Auf den Pisten entlang der algerischen und mauretanischen Grenze gibt es zahlreiche Militärposten. Auch in der Westsahara gibt es einige Posten, vor allem an den Ein- und Ausfahrten in den Ortschaften. Sie fragen oft nach einem „fiche“ (Formular mit den Pass- und Fahrzeugdaten, Beispiel für ein „fiche“ im Anhang). Hat man dieses nicht, ist es kein Problem, allerdings schreiben die Soldaten geduldig alle Daten aus dem Pass ab. Es ist hilfreich, sich so ein Formular zu erstellen und einige Kopien dabei zu haben, so kürzt man die zeitraubenden Kontrollen ab. Uns gegenüber waren die Soldaten immer freundlich, sie laden einen sogar zum Tee ein. Man sollte möglichst nicht nahe der Grenze oder in Sichtweite eines Postens übernachten.
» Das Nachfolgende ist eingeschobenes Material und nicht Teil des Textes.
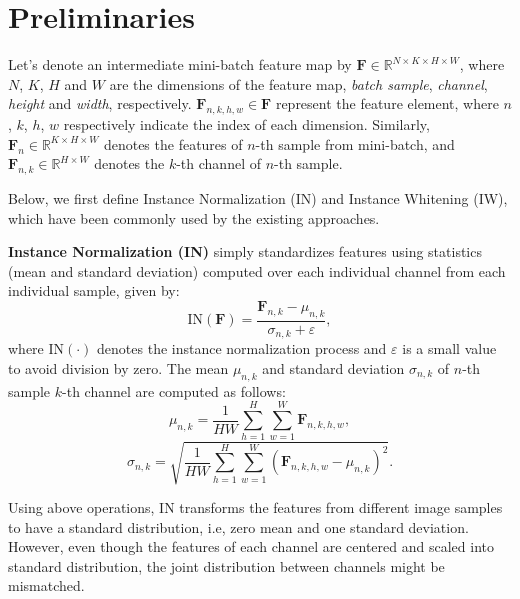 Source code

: \documentclass[10pt,twocolumn,letterpaper]{article}
\begin{document}
\section{Preliminaries}




Let's denote an intermediate mini-batch feature map by $\mathbf{F}\in\mathbb{R}^{N\times K\times H\times W}$, where $N$, $K$, $H$ and $W$ are the dimensions of the feature map, \ie \textit{batch sample}, \textit{channel}, \textit{height} and \textit{width}, respectively.
$\mathbf{F}_{n,k,h,w} \in \mathbf{F}$ represent the feature element, where $n$, $k$, $h$, $w$ respectively indicate the index of each dimension.
Similarly, $\mathbf{F}_{n}\in\mathbb{R}^{K\times H\times W}$ denotes the features of $n$-th sample from mini-batch, and $\mathbf{F}_{n,k}\in\mathbb{R}^{H\times W}$ denotes the $k$-th channel of $n$-th sample. 

Below, we first define Instance Normalization (IN) and Instance Whitening (IW), which have been commonly used by the existing approaches.












\textbf{Instance Normalization (IN)} simply standardizes features using statistics (\ie mean and standard deviation) computed over each individual channel from each individual sample, given by:
\begin{equation}
\mathrm{IN}(\mathbf{F})=\frac{\mathbf{F}_{n,k}-\mu_{n,k}}{\sigma_{n,k}+\varepsilon},
\end{equation}
where $\mathrm{IN}(\cdot)$ denotes the instance normalization process and $\varepsilon$ is a small value to avoid division by zero. The mean $\mu_{n,k}$ and standard deviation $\sigma_{n,k}$ of $n$-th sample $k$-th channel are computed as follows:
\vspace{-2mm}
\begin{equation}
\mu_{n,k}=\frac{1}{HW}\sum_{h=1}^{H}\sum_{w=1}^{W}\mathbf{F}_{n,k,h,w},
\end{equation}
\begin{equation}
\sigma_{n,k}=\sqrt{\frac{1}{HW}\sum_{h=1}^{H}\sum_{w=1}^{W}(\mathbf{F}_{n,k,h,w}-\mu_{n,k})^{2}}.
\end{equation}

Using above operations, IN transforms the features from different image samples to have a standard distribution, i.e, zero mean and one standard deviation. However, even though the features of each channel are centered and scaled into standard distribution, the joint distribution between channels might be mismatched.
\end{document}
Das Tankstellennetz ist vor allem im Norden sehr dicht. Nur in wenigen kleinen Ortschaften im Süden bekommt man keinen bleifreien Sprit, ansonsten sind die Tankstellen wie in Europa ausgestattet. Der Preis für einen Liter Diesel lag im Dez. 2010 zwischen 0,65-0,70 €. In der Westsahara ist der Sprit noch mal um ca. ein Drittel günstiger, ein Liter Diesel lag im Dez. 2010 bei ca. 0,46 €. Erste Tankstelle mit preiswertem Kraftstoff in der Westsahara ca. 70 km hinter El Ouatia/Tan-Tan-Plage. Allerdings gibt es hier keinen Euro-Diesel und auch kein Bleifrei-Benzin.
In den spanischen Enklaven Ceuta und Melilla ist der Treibstoff zwar preiswerter als auf dem spanischen Festland, aber trotzdem deutlich teurer als in Marokko. In einigen Reiseführern (neuere Auflage) steht, dass Diesel oder Benzin in den spanischen Enklaven Ceuta und Melilla zollfrei ist und damit günstiger ist als in Marokko. Das war früher so, ist aber nicht mehr aktuell. Der Liter Diesel kostete im Jan. 2011 in Melilla ca. 0,95 €.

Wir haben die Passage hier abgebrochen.